The name Malachi refers to a messenger; the Book of Malachi is titled "ykalm" in Hebrew, which means "Messenger of Yahweh" or "My Messenger." Malachi likely lived between 568 and 433 B.C. Nothing is known about Malachi's life except for his prophecies, which appear in the Book of Malachi. The Book of Malachi reminds people that Yahweh tries to help them, and that he honors their faithfulness and holds them accountable for their wrongdoings.
Malachi may not even be the prophet's real name. Some Bible scholars believe that Malachi is the book's name, rather than the author's. The Book of Malachi contains seven rhetorical questions that are designed to make the people of Israel return to God. The people ask Malachi how God has loved them, and Malachi explains how God chose Israel. Malachi goes on to explain how the people have sinned and that God is not accepting their offerings because they have been marrying foreign women.
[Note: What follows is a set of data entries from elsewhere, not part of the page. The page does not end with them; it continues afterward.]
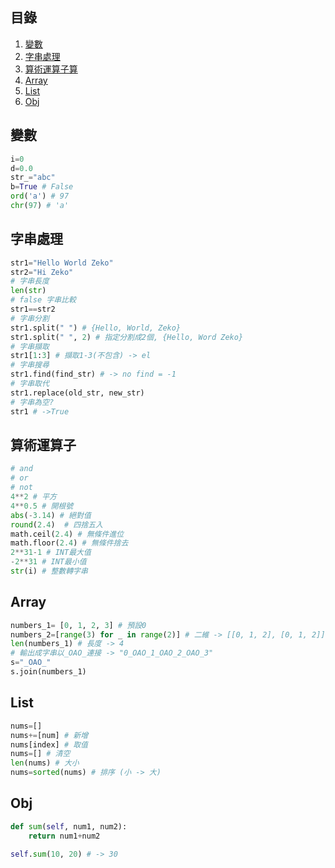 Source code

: ## 目錄
1. [變數](#變數)
2. [字串處理](#字串處理)
3. [算術運算子算](#算術運算子)
4. [Array](#Array)
5. [List](#List)
6. [Obj](#Obj)

## 變數
```python
i=0
d=0.0
str_="abc"
b=True # False
ord('a') # 97
chr(97) # 'a'
```

## 字串處理
```python
str1="Hello World Zeko"
str2="Hi Zeko"
# 字串長度
len(str)
# false 字串比較
str1==str2
# 字串分割
str1.split(" ") # {Hello, World, Zeko}
str1.split(" ", 2) # 指定分割成2個, {Hello, Word Zeko}
# 字串擷取
str1[1:3] # 擷取1-3(不包含) -> el
# 字串搜尋
str1.find(find_str) # -> no find = -1
# 字串取代
str1.replace(old_str, new_str)
# 字串為空?
str1 # ->True
```

## 算術運算子
```python
# and
# or
# not
4**2 # 平方
4**0.5 # 開根號
abs(-3.14) # 絕對值
round(2.4)	# 四捨五入
math.ceil(2.4) # 無條件進位
math.floor(2.4) # 無條件捨去
2**31-1 # INT最大值
-2**31 # INT最小值
str(i) # 整數轉字串
```

## Array
```python
numbers_1= [0, 1, 2, 3] # 預設0
numbers_2=[range(3) for _ in range(2)] # 二維 -> [[0, 1, 2], [0, 1, 2]]
len(numbers_1) # 長度 -> 4
# 輸出成字串以_OAO_連接 -> "0_OAO_1_OAO_2_OAO_3"
s="_OAO_"
s.join(numbers_1)
```

## List
```python
nums=[]
nums+=[num] # 新增
nums[index] # 取值
nums=[] # 清空
len(nums) # 大小	
nums=sorted(nums) # 排序 (小 -> 大)
```

## Obj
```python
def sum(self, num1, num2):
    return num1+num2

self.sum(10, 20) # -> 30
```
Other issues that the book covers include God bringing justice to wicked people, a return to Israel, tithing, and God's assurance that people who live faithfully are rewarded in the future. The Book of Malachi ends with a plea to live according to Moses' law, and a promise that God is to send the prophet Elijah to announce the Day of the Lord. The book ends with a threat, wherein God says that he plans to curse the land if the Israelites reject Elijah.